今回の中国による軍事演習は台湾の頼清徳総統が10日の演説で「中華人民共和国は台湾を代表する権利はない。国家の主権を堅持し、侵犯や併合を許さない」と述べたことに対する反発とみられているが、中国外務省の毛寧報道官は14日の記者会見で「『台湾独立』と台湾海峡の平和は相いれないものだ。『台湾独立勢力』の挑発は必ず反撃に遭う」として、「1つの中国」の原則を受け入れない台湾の頼政権を改めて強くけん制した。
近年、台湾への嫌がらせがとみにエスカレートしている中国だが、実は「中国当局による嫌がらせ」は台湾だけにとどまらず、日本で暮らす中国人にも及んでいることが10日、国際人権団体「ヒューマン・ライツ・ウォッチ」(HRW)の調査報告書により明らかになった。全国紙社会部記者の話。
「HRWでは今年6月から8月にかけ、過去に中国政府のゼロコロナ政策を批判したり、少数民族への人権侵害を訴える活動などに参加したことがある在日中国人25人に対し聞き取りを実施したのですが、うち16人が中国当局から、なんらかの脅迫や嫌がらせを受けたことが判明したというんです。中には、中国で暮らす親族と電話で通話中、いきなり現地警察官を名乗る男が電話に出て『家族がどうなっても知らないぞ』と脅されたり、あるいは、かつて中国当局が掲げた『ゼロコロナ』政策への抗議活動を行ったことがある人は、在日中国大使館から当時在籍していた日本語学校を通して、活動中止を迫られたこともあったようです」
中国当局による執拗な嫌がらせの実態に対しHRWは、「日本政府は実態をきちんと把握し、国境を越えた人権弾圧を許容しないと明確にすべき」と訴えている。
とはいえ、なぜ、中国当局は国境を超えた日本で暮らす中国人にまで執拗に圧力をかけてくるのか。その理由を、前出の社会部記者はこう分析する。

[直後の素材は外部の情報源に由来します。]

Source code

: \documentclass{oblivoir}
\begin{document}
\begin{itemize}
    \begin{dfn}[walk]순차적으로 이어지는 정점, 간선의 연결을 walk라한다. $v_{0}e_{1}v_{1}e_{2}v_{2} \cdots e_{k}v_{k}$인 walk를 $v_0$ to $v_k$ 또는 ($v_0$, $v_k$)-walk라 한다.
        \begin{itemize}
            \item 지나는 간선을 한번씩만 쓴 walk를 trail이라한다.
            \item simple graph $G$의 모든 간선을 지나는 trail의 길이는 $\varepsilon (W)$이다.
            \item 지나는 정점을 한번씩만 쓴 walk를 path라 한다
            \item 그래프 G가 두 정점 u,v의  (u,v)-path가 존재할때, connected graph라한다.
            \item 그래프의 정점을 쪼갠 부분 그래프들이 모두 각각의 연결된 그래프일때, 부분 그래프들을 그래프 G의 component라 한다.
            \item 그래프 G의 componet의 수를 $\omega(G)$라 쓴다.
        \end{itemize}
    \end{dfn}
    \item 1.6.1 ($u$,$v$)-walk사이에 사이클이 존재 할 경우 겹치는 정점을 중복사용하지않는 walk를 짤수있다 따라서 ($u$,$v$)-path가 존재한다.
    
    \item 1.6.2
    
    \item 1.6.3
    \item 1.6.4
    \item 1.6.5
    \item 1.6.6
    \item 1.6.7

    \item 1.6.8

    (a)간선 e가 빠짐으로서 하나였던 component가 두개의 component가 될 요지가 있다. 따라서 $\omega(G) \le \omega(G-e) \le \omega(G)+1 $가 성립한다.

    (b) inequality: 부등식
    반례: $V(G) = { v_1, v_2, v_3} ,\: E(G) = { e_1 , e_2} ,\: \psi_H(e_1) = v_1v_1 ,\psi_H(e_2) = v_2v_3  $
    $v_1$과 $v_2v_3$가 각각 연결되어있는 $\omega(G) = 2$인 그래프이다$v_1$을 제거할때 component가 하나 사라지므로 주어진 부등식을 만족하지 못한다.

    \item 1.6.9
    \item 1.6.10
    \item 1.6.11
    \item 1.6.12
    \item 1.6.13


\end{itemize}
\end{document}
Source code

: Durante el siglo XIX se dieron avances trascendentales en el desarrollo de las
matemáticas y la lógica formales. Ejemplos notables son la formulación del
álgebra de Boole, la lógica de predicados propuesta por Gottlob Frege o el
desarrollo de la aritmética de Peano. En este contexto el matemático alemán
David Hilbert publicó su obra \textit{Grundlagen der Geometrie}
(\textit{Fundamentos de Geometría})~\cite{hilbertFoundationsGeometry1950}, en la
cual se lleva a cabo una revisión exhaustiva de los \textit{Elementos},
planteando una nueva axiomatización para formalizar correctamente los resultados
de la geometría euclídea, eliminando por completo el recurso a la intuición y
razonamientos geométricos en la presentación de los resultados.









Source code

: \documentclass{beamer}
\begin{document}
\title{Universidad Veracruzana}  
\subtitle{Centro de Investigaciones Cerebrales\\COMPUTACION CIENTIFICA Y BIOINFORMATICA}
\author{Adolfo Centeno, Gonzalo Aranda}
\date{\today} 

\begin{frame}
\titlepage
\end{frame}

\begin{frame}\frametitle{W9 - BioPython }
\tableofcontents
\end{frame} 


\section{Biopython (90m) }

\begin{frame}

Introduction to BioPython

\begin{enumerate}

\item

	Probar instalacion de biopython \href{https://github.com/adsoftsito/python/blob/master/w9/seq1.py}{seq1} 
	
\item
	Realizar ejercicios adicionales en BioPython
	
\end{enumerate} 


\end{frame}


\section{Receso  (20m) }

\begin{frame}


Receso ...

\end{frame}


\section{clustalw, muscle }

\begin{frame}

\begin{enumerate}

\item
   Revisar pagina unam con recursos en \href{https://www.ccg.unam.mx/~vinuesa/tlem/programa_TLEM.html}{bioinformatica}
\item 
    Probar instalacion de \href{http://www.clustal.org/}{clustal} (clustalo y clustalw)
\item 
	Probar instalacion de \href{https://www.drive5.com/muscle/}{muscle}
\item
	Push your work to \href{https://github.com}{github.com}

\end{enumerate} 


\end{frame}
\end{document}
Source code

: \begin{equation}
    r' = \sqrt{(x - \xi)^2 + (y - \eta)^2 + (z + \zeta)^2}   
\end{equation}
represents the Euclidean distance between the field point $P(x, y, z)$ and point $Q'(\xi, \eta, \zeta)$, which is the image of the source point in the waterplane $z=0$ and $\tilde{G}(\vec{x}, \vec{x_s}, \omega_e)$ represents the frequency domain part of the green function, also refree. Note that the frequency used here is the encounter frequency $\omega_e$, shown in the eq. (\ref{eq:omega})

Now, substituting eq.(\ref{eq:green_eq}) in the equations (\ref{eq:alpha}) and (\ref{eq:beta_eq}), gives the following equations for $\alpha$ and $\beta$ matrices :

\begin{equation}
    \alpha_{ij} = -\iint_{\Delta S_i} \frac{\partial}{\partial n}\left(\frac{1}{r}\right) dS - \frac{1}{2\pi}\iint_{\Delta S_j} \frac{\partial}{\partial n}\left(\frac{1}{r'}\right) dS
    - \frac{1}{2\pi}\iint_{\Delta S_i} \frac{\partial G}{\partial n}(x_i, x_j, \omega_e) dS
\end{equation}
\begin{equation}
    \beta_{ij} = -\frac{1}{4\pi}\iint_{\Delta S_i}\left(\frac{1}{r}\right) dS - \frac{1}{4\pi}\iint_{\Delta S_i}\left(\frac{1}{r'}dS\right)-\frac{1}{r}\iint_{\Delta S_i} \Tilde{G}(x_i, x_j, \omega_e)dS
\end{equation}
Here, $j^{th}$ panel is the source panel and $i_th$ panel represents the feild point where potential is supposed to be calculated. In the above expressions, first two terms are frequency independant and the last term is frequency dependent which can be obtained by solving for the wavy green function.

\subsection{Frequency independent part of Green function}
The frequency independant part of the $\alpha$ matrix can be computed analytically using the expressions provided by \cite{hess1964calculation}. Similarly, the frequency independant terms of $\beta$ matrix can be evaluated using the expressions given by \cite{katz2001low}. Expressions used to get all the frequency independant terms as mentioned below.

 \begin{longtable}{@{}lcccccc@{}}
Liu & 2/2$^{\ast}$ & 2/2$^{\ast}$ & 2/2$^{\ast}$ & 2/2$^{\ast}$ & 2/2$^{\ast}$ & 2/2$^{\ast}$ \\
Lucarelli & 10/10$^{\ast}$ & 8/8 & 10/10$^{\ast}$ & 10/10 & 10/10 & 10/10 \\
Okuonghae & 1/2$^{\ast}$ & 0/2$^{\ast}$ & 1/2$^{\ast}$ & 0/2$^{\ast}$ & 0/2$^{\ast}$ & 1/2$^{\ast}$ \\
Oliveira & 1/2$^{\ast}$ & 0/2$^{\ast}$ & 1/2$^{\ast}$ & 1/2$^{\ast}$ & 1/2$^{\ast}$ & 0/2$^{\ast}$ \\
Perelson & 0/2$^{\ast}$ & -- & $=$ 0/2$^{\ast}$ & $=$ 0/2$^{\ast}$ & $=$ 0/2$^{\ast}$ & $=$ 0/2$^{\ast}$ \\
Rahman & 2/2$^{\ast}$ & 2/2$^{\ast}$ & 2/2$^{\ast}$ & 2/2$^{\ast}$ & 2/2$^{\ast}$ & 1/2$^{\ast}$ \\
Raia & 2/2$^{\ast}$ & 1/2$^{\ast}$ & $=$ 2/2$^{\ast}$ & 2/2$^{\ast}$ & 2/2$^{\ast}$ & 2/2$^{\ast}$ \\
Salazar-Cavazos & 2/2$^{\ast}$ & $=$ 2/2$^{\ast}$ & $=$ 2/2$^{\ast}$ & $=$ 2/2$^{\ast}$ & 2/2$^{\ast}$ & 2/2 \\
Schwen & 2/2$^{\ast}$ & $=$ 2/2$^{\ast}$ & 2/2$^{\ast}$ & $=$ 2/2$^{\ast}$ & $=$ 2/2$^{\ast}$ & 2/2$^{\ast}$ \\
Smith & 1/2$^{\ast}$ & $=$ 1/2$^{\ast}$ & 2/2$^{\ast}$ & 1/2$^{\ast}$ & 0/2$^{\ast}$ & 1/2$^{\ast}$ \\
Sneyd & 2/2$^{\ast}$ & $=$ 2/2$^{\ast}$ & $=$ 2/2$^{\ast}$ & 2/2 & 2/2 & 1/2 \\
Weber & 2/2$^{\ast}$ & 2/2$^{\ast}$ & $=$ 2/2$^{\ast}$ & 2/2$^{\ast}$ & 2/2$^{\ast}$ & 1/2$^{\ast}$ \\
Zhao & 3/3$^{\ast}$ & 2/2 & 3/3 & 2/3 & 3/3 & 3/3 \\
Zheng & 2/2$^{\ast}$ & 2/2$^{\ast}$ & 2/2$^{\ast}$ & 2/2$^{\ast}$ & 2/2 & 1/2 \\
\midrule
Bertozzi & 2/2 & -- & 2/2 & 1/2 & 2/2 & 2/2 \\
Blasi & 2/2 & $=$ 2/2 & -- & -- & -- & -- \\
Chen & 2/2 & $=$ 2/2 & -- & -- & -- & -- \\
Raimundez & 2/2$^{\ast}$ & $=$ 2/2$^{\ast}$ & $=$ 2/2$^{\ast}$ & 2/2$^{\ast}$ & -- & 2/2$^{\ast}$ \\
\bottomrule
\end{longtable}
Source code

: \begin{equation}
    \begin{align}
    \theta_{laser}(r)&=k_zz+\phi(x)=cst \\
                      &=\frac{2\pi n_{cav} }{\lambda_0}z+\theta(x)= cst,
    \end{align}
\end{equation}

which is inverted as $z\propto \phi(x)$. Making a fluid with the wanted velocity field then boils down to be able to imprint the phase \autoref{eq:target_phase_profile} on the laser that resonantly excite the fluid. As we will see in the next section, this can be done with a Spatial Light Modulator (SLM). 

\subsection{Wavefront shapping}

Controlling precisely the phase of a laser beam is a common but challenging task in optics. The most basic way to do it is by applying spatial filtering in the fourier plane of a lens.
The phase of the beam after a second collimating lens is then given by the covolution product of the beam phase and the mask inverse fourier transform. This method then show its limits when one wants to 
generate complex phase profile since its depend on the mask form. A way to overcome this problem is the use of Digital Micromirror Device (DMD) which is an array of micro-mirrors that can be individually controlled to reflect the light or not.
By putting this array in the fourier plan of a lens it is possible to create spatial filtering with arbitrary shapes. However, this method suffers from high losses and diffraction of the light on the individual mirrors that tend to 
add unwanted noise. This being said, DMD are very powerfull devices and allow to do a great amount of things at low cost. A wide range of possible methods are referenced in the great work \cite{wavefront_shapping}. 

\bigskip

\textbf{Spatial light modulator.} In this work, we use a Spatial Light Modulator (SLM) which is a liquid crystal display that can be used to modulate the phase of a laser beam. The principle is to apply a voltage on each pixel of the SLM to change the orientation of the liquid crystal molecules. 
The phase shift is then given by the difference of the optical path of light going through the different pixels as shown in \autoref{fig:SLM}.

「世界各地に中国の秘密警察が散らばっていることはよく知られる話ですが、近年、特に取り締まりが厳しくなっきているのが日本なのだとか。その理由には、以前、民主派活動家の拠点だった香港が、2020年の国家安全維持法成立により、壊滅状態になったことが挙げられます。結果、当局により徹底糾弾されることになった彼らが、拠点を日本に移し始めた。加えて、再三嫌がらせを受け続ける台湾も、緊張関係をこれ以上エスカレートさせてはいけない、とのムードから中国に対する言論活動は慎重になりつつあるのが正直なところです。そんなことから、香港を拠点にしてきた活動家や台湾の知識人などが、日本で研究会や講演会などを頻繁に開催するようになった。そこで中国当局の目が日本にいる中国人たちに向けられてきたというわけなんです」
当局の意に沿わなければ、自国民といえど、どんな手を使ってでも、威嚇し、脅迫し、言論封殺まで仕掛ける。そんな恐ろしい中国当局の目が今、日本在住の中国人に向けられている。